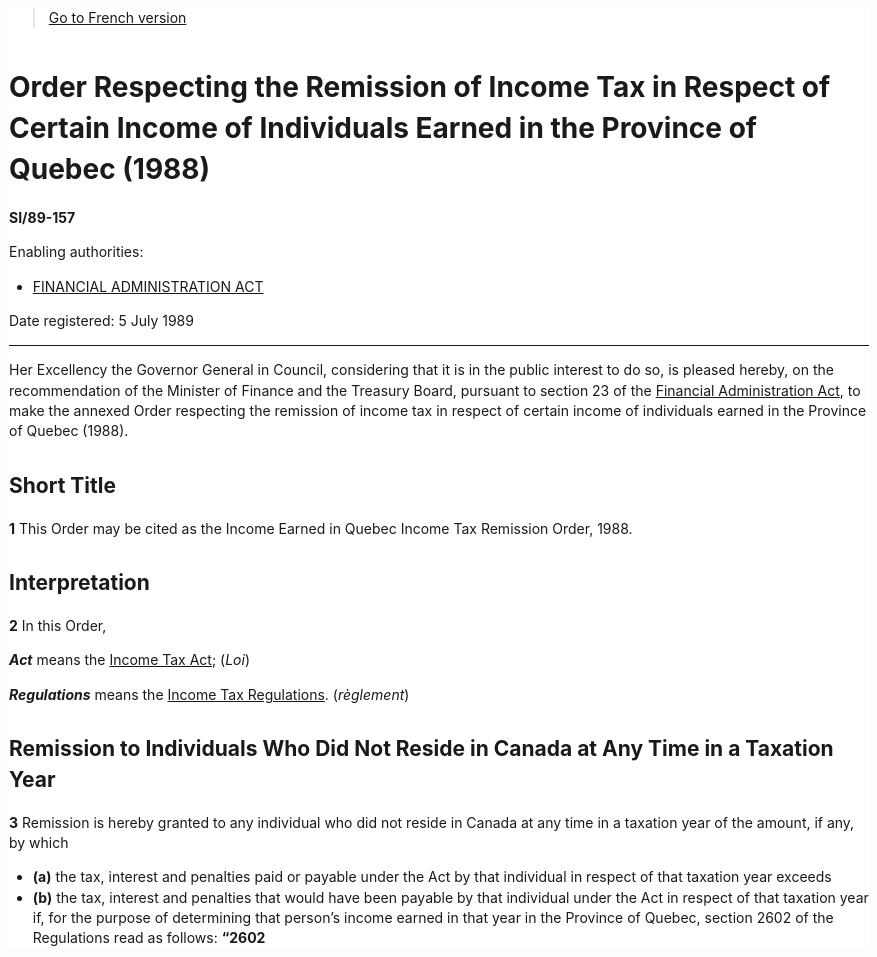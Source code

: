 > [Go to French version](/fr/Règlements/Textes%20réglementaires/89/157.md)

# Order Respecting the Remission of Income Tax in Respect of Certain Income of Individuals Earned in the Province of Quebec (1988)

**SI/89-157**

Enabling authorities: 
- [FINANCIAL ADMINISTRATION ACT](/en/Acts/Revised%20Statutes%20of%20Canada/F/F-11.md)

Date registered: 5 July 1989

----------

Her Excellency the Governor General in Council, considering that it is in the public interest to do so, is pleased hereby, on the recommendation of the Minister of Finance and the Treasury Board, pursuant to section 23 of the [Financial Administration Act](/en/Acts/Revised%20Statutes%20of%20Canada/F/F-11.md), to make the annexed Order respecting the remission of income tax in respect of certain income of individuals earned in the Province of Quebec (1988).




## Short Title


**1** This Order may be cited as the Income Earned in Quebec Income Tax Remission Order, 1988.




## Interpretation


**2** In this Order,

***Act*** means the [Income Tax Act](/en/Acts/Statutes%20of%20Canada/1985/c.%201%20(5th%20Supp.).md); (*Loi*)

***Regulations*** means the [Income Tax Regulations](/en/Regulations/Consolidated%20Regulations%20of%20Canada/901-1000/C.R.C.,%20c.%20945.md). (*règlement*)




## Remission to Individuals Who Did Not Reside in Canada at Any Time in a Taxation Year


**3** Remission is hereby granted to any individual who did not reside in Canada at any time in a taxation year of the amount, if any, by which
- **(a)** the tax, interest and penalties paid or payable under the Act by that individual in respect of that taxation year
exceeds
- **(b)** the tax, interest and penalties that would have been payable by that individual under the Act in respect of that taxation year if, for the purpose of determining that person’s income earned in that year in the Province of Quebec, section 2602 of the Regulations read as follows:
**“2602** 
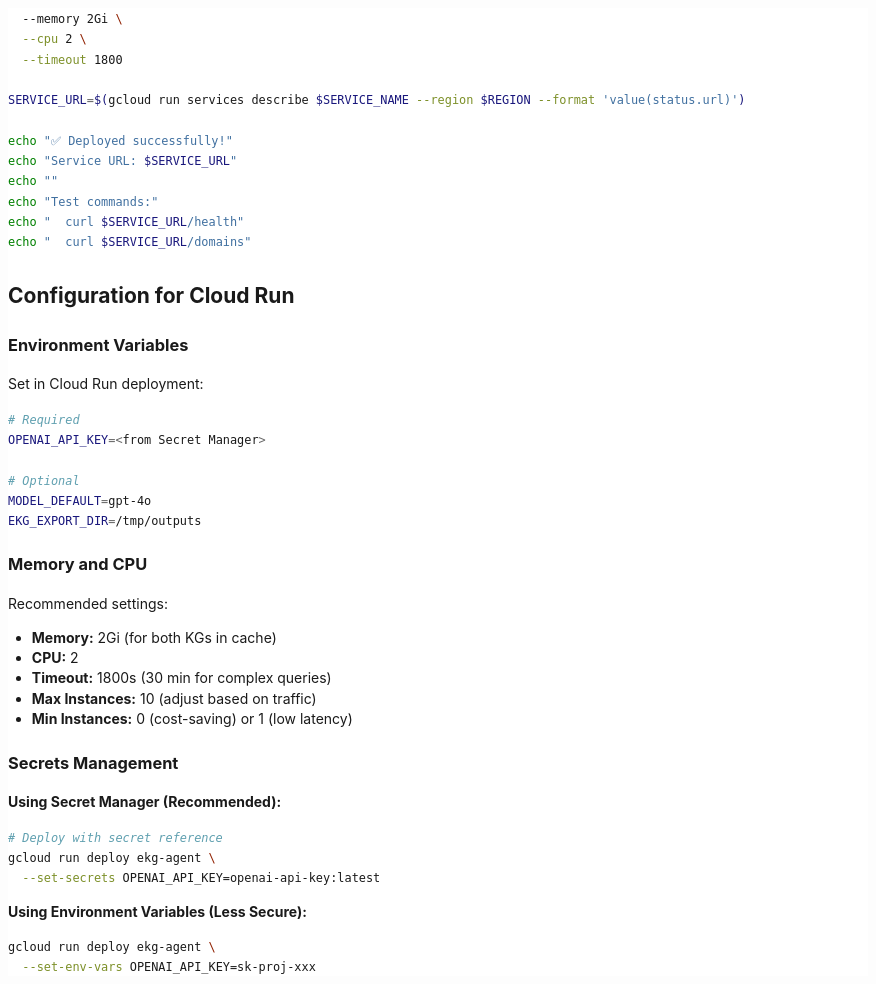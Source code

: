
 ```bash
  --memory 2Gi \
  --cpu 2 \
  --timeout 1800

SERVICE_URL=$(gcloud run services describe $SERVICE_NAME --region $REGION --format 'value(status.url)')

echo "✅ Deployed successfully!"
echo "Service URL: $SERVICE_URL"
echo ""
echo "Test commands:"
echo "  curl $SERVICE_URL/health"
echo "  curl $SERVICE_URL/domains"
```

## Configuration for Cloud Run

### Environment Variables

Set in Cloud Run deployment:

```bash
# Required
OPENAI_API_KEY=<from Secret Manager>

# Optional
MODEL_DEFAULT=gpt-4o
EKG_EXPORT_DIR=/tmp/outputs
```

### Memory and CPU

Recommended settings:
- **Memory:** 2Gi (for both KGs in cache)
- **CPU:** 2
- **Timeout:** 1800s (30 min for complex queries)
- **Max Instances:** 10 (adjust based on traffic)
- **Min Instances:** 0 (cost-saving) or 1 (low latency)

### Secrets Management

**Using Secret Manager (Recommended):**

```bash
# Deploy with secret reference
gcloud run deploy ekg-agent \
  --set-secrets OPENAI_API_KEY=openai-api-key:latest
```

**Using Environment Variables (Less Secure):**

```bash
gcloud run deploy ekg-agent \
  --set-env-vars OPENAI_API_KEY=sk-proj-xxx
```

▬▬▬

The problem:
Only a number should come back: the count of lines above that include "means".

Written solution:
2